Work to complete: Each line below needs to be duplicated without alteration.

Data in this exercise:

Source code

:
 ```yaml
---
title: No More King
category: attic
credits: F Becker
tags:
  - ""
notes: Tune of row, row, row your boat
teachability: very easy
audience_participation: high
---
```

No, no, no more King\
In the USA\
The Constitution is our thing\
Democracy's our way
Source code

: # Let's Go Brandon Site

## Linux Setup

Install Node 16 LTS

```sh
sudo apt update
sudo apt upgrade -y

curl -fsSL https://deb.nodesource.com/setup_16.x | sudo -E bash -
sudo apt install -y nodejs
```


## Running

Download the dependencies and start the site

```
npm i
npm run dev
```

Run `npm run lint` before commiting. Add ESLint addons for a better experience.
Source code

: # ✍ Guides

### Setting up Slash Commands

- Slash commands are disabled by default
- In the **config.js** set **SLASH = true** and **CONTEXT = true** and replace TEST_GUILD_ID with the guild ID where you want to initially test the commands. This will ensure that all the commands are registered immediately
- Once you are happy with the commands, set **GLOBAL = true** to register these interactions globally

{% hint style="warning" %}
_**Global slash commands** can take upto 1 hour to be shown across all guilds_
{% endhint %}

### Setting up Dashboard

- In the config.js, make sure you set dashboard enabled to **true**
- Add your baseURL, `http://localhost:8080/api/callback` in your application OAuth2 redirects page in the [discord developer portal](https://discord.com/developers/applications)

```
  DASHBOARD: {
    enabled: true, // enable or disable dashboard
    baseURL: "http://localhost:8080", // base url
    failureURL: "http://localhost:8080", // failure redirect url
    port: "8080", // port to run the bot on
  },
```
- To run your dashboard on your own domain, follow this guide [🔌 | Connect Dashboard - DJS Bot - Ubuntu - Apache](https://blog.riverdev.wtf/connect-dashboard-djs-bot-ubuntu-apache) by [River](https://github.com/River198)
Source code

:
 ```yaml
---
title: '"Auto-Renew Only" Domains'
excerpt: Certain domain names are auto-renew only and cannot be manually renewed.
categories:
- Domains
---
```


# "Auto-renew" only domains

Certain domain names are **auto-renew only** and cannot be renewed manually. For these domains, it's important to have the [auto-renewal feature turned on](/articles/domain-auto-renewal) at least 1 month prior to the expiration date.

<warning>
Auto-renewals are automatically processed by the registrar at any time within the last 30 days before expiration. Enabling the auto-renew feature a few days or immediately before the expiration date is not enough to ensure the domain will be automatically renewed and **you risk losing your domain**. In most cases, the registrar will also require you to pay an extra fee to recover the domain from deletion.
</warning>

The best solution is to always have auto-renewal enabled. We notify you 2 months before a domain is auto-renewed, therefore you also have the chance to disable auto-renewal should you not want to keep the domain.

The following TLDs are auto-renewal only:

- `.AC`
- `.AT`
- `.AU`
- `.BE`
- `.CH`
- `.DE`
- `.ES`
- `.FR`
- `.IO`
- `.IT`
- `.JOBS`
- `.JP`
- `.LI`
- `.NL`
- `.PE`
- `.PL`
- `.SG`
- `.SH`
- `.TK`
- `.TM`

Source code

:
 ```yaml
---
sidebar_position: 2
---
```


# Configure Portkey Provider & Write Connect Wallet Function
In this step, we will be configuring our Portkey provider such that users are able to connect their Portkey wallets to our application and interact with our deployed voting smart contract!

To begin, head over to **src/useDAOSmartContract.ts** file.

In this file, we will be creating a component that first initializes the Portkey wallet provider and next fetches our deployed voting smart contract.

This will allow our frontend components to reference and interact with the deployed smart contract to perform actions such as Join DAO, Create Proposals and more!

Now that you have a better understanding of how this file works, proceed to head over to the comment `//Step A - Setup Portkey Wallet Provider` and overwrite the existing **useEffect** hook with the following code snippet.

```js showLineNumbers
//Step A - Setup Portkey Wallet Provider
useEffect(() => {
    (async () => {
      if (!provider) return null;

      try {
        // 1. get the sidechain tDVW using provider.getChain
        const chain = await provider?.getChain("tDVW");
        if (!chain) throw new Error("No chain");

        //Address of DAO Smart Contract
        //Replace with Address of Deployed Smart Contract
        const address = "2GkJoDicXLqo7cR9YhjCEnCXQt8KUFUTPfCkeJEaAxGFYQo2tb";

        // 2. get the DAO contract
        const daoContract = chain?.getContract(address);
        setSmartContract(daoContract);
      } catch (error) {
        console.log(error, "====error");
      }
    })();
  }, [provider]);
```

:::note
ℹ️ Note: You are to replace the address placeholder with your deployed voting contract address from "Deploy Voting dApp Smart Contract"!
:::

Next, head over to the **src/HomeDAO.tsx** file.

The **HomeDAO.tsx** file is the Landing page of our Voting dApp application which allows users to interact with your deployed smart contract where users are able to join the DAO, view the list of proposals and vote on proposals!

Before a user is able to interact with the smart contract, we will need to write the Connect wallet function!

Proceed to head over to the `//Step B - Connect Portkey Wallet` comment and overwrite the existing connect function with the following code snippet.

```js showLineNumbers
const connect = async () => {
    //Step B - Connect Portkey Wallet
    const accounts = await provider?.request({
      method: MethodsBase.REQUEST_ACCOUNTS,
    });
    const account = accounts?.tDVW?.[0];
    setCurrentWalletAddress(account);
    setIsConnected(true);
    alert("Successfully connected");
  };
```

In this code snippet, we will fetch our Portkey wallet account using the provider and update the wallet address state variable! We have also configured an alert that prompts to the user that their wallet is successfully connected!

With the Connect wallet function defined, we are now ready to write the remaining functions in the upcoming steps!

Answer section:
Source code

:
 ```yaml
---
title: No More King
category: attic
credits: F Becker
tags:
  - ""
notes: Tune of row, row, row your boat
teachability: very easy
audience_participation: high
---
```

No, no, no more King\
In the USA\
The Constitution is our thing\
Democracy's our way
Source code

: # Let's Go Brandon Site

## Linux Setup

Install Node 16 LTS

```sh
sudo apt update
sudo apt upgrade -y

curl -fsSL https://deb.nodesource.com/setup_16.x | sudo -E bash -
sudo apt install -y nodejs
```


## Running

Download the dependencies and start the site

```
npm i
npm run dev
```

Run `npm run lint` before commiting. Add ESLint addons for a better experience.
Source code

: # ✍ Guides

### Setting up Slash Commands

- Slash commands are disabled by default
- In the **config.js** set **SLASH = true** and **CONTEXT = true** and replace TEST_GUILD_ID with the guild ID where you want to initially test the commands. This will ensure that all the commands are registered immediately
- Once you are happy with the commands, set **GLOBAL = true** to register these interactions globally

{% hint style="warning" %}
_**Global slash commands** can take upto 1 hour to be shown across all guilds_
{% endhint %}

### Setting up Dashboard

- In the config.js, make sure you set dashboard enabled to **true**
- Add your baseURL, `http://localhost:8080/api/callback` in your application OAuth2 redirects page in the [discord developer portal](https://discord.com/developers/applications)

```
  DASHBOARD: {
    enabled: true, // enable or disable dashboard
    baseURL: "http://localhost:8080", // base url
    failureURL: "http://localhost:8080", // failure redirect url
    port: "8080", // port to run the bot on
  },
```
- To run your dashboard on your own domain, follow this guide [🔌 | Connect Dashboard - DJS Bot - Ubuntu - Apache](https://blog.riverdev.wtf/connect-dashboard-djs-bot-ubuntu-apache) by [River](https://github.com/River198)
Source code

:
 ```yaml
---
title: '"Auto-Renew Only" Domains'
excerpt: Certain domain names are auto-renew only and cannot be manually renewed.
categories:
- Domains
---
```


# "Auto-renew" only domains

Certain domain names are **auto-renew only** and cannot be renewed manually. For these domains, it's important to have the [auto-renewal feature turned on](/articles/domain-auto-renewal) at least 1 month prior to the expiration date.

<warning>
Auto-renewals are automatically processed by the registrar at any time within the last 30 days before expiration. Enabling the auto-renew feature a few days or immediately before the expiration date is not enough to ensure the domain will be automatically renewed and **you risk losing your domain**. In most cases, the registrar will also require you to pay an extra fee to recover the domain from deletion.
</warning>

The best solution is to always have auto-renewal enabled. We notify you 2 months before a domain is auto-renewed, therefore you also have the chance to disable auto-renewal should you not want to keep the domain.

The following TLDs are auto-renewal only:

- `.AC`
- `.AT`
- `.AU`
- `.BE`
- `.CH`
- `.DE`
- `.ES`
- `.FR`
- `.IO`
- `.IT`
- `.JOBS`
- `.JP`
- `.LI`
- `.NL`
- `.PE`
- `.PL`
- `.SG`
- `.SH`
- `.TK`
- `.TM`

Source code

:
 ```yaml
---
sidebar_position: 2
---
```


# Configure Portkey Provider & Write Connect Wallet Function
In this step, we will be configuring our Portkey provider such that users are able to connect their Portkey wallets to our application and interact with our deployed voting smart contract!

To begin, head over to **src/useDAOSmartContract.ts** file.

In this file, we will be creating a component that first initializes the Portkey wallet provider and next fetches our deployed voting smart contract.

This will allow our frontend components to reference and interact with the deployed smart contract to perform actions such as Join DAO, Create Proposals and more!

Now that you have a better understanding of how this file works, proceed to head over to the comment `//Step A - Setup Portkey Wallet Provider` and overwrite the existing **useEffect** hook with the following code snippet.

```js showLineNumbers
//Step A - Setup Portkey Wallet Provider
useEffect(() => {
    (async () => {
      if (!provider) return null;

      try {
        // 1. get the sidechain tDVW using provider.getChain
        const chain = await provider?.getChain("tDVW");
        if (!chain) throw new Error("No chain");

        //Address of DAO Smart Contract
        //Replace with Address of Deployed Smart Contract
        const address = "2GkJoDicXLqo7cR9YhjCEnCXQt8KUFUTPfCkeJEaAxGFYQo2tb";

        // 2. get the DAO contract
        const daoContract = chain?.getContract(address);
        setSmartContract(daoContract);
      } catch (error) {
        console.log(error, "====error");
      }
    })();
  }, [provider]);
```

:::note
ℹ️ Note: You are to replace the address placeholder with your deployed voting contract address from "Deploy Voting dApp Smart Contract"!
:::

Next, head over to the **src/HomeDAO.tsx** file.

The **HomeDAO.tsx** file is the Landing page of our Voting dApp application which allows users to interact with your deployed smart contract where users are able to join the DAO, view the list of proposals and vote on proposals!

Before a user is able to interact with the smart contract, we will need to write the Connect wallet function!

Proceed to head over to the `//Step B - Connect Portkey Wallet` comment and overwrite the existing connect function with the following code snippet.

```js showLineNumbers
const connect = async () => {
    //Step B - Connect Portkey Wallet
    const accounts = await provider?.request({
      method: MethodsBase.REQUEST_ACCOUNTS,
    });
    const account = accounts?.tDVW?.[0];
    setCurrentWalletAddress(account);
    setIsConnected(true);
    alert("Successfully connected");
  };
```

In this code snippet, we will fetch our Portkey wallet account using the provider and update the wallet address state variable! We have also configured an alert that prompts to the user that their wallet is successfully connected!

With the Connect wallet function defined, we are now ready to write the remaining functions in the upcoming steps!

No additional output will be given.